Copy out each line featuring the string "gray" from the entries beneath.

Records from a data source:
_ _ _ _ _ _ _

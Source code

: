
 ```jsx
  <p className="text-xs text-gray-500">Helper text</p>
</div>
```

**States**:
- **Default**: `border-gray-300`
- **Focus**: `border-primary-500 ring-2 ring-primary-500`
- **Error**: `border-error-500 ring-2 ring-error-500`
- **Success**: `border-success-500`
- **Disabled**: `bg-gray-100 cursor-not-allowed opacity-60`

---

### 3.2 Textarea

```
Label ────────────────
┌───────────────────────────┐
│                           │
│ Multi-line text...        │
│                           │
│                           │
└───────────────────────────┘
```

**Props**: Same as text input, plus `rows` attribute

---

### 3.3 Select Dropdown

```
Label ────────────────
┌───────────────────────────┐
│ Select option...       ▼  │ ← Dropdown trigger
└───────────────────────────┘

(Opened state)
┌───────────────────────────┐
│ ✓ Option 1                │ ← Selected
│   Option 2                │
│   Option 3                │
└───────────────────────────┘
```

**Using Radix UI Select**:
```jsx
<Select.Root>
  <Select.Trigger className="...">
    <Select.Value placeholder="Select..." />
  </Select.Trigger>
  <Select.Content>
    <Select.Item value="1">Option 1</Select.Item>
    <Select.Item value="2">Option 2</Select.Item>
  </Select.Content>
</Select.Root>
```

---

_ _ _ _ _ _ _

• Expected answer:
  <p className="text-xs text-gray-500">Helper text</p>
- **Default**: `border-gray-300`
- **Disabled**: `bg-gray-100 cursor-not-allowed opacity-60`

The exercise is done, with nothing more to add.